Part of Leo's appeal is that, despite his huge fame, he remains an enigma
Gen Z has many things we don’t – TikTok literacy, open dialogue around mental health, an astute social conscience – but they will never fully comprehend why Leonardo DiCaprio remains the ultimate celebrity crush. To them he is an actor; to Millennials (and up) he is it. To really get Leo – and for the DiCaprio devotees he is always just ‘Leo’ – you have to be old enough to have seen Titanic in the cinema on its release (11 times in my case; not an unusual feat at my girls’ school). Nothing will ever hit like seeing him standing at the bottom of the stairs on the doomed vessel in his tux. The late 1990s and early 2000s were a golden Leo age – see also his Hawaiian-shirted Romeo or his tanned, gap year turn in The Beach.

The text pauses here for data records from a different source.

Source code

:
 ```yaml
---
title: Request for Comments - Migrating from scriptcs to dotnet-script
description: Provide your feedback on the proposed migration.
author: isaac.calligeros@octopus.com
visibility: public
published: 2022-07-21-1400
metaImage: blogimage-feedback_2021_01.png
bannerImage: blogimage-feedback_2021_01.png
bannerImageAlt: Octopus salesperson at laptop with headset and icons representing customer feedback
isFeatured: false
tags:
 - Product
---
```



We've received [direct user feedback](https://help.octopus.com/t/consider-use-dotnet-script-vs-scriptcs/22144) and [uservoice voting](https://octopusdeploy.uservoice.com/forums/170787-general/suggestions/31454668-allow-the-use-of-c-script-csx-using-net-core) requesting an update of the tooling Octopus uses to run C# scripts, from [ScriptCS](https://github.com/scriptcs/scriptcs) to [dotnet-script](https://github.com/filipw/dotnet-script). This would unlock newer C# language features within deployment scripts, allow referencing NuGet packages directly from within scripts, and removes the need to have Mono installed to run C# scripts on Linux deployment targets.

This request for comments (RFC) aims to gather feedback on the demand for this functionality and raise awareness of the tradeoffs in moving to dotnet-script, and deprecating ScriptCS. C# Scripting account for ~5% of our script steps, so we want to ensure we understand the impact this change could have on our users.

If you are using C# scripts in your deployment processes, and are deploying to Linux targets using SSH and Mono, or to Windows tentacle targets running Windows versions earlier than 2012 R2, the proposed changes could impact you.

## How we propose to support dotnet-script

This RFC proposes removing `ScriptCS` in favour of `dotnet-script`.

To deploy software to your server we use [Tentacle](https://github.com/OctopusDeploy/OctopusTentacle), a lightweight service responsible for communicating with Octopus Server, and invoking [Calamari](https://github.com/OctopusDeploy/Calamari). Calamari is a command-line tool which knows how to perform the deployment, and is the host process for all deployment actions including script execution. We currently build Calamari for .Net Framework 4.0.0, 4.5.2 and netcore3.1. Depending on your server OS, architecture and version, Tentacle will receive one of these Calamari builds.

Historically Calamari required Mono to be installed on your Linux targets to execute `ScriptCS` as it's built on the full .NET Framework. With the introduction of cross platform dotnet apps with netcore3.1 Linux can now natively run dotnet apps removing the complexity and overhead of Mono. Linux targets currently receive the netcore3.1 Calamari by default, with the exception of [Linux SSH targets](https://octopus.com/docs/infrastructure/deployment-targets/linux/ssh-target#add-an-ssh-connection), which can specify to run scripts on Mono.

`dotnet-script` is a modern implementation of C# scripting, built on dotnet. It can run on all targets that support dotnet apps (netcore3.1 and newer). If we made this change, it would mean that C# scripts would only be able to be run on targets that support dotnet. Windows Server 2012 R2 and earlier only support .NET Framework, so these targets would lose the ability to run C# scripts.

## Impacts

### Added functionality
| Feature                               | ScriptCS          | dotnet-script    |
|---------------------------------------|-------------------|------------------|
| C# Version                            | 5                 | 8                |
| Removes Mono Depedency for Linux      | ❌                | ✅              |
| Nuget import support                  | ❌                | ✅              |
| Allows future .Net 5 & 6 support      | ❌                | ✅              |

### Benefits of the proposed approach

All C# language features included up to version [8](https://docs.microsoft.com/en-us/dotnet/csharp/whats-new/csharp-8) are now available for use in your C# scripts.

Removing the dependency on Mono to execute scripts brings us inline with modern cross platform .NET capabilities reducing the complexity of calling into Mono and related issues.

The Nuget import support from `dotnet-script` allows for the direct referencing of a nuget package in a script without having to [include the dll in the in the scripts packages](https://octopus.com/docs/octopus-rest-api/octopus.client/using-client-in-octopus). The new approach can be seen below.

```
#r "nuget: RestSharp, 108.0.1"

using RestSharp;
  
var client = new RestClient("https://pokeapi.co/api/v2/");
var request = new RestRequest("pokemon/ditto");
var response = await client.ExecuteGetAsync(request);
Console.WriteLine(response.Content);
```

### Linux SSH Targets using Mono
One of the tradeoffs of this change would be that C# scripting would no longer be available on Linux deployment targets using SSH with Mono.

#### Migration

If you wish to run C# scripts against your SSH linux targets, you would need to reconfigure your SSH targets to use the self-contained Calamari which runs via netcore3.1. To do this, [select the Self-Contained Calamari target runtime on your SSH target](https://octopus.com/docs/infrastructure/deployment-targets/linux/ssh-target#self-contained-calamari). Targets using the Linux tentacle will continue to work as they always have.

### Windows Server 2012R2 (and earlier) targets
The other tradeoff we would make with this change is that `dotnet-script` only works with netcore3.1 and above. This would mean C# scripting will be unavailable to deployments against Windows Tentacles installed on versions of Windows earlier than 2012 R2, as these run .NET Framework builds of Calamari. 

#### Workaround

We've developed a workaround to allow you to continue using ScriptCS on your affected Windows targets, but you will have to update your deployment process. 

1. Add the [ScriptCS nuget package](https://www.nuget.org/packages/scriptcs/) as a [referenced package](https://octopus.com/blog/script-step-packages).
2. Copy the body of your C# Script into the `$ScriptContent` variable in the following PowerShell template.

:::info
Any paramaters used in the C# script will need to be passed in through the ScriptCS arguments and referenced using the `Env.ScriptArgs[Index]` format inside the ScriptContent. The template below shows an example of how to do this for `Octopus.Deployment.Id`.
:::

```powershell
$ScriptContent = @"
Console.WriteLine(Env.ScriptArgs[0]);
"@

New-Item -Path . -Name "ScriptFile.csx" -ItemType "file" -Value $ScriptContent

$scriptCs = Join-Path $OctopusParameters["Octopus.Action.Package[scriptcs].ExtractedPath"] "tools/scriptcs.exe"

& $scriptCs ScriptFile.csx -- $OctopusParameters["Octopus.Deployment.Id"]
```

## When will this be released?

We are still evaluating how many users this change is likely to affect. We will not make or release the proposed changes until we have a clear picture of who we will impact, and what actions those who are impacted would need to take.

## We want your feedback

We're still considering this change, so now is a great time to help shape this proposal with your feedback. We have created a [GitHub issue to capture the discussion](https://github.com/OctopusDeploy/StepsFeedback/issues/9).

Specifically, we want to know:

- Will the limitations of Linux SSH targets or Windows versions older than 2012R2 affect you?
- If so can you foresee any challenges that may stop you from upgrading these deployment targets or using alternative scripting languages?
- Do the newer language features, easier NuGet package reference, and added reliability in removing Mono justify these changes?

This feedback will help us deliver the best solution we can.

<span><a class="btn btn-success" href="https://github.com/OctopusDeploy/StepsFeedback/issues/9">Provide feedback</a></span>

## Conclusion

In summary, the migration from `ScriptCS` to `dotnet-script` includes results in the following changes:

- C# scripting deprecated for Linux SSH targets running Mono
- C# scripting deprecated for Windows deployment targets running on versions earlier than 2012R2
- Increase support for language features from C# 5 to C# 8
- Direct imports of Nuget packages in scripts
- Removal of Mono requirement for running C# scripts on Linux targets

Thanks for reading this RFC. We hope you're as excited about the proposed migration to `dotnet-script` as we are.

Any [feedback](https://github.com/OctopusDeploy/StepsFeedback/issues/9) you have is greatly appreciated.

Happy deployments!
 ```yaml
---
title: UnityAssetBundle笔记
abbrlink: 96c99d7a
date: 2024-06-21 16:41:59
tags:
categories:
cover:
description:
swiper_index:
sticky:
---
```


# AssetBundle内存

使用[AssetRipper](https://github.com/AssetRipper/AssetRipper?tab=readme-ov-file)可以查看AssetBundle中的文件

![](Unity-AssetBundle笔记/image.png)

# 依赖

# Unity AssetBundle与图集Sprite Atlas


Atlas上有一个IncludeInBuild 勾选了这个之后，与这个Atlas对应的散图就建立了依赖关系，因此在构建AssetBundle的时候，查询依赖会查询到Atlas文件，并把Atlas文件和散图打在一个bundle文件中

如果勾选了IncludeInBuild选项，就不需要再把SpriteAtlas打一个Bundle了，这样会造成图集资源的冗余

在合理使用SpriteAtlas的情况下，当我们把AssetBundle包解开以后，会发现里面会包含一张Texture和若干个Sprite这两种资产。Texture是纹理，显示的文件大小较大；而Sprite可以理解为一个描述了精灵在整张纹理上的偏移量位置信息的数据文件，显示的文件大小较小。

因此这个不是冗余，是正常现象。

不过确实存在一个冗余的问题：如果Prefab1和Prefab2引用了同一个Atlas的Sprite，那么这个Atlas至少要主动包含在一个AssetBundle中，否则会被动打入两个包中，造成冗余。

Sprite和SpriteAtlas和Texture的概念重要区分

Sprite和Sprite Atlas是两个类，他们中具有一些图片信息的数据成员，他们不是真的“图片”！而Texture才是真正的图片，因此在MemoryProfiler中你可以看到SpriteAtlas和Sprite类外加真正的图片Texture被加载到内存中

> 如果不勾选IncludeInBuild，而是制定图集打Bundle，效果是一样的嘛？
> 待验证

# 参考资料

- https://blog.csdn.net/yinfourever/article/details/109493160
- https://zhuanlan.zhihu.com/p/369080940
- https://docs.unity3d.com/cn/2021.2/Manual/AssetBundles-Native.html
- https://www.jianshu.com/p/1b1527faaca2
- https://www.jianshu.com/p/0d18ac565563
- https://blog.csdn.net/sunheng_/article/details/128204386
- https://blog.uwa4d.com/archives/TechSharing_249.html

Now Leo has turned 50, meaning we are not that far behind and should definitely have grown out of our crush. Alas I, like many of my peers, remain inside the 13-year-old who dragged home a Leo-emblazoned 6ft tall ex-display board advertising the VHS release of Titanic from WH Smith. But why is he it? Why is a new Leo film the one guaranteed way to get me and my pals back into the cinema (even if it is really, really long and about to drop on TV the next week – hello, Killers Of The Flower Moon – I don’t miss a Leo big screen opportunity). The appeal is not down to a supply shortage; there is no lack of handsome actors (Drew Starkey and Harris Dickinson have something of the Leo sparkle) or even nostalgic crushes to indulge in (see the Adam Brody-naissance). Part of the appeal is that, despite his huge fame, he remains an enigma. Although off-duty the Leo look is slumbro/f**k boy-coded – baggy shorts, Dodgers caps, vaping indoors – he is simultaneously very ‘old Hollywood’; untouchable and unknowable. He rarely gives interviews, he employs semi-successful disguises to evade the paparazzi and his Instagram profile is exclusively reserved for his environmental work. He is elusive. He’s not even done prestige TV.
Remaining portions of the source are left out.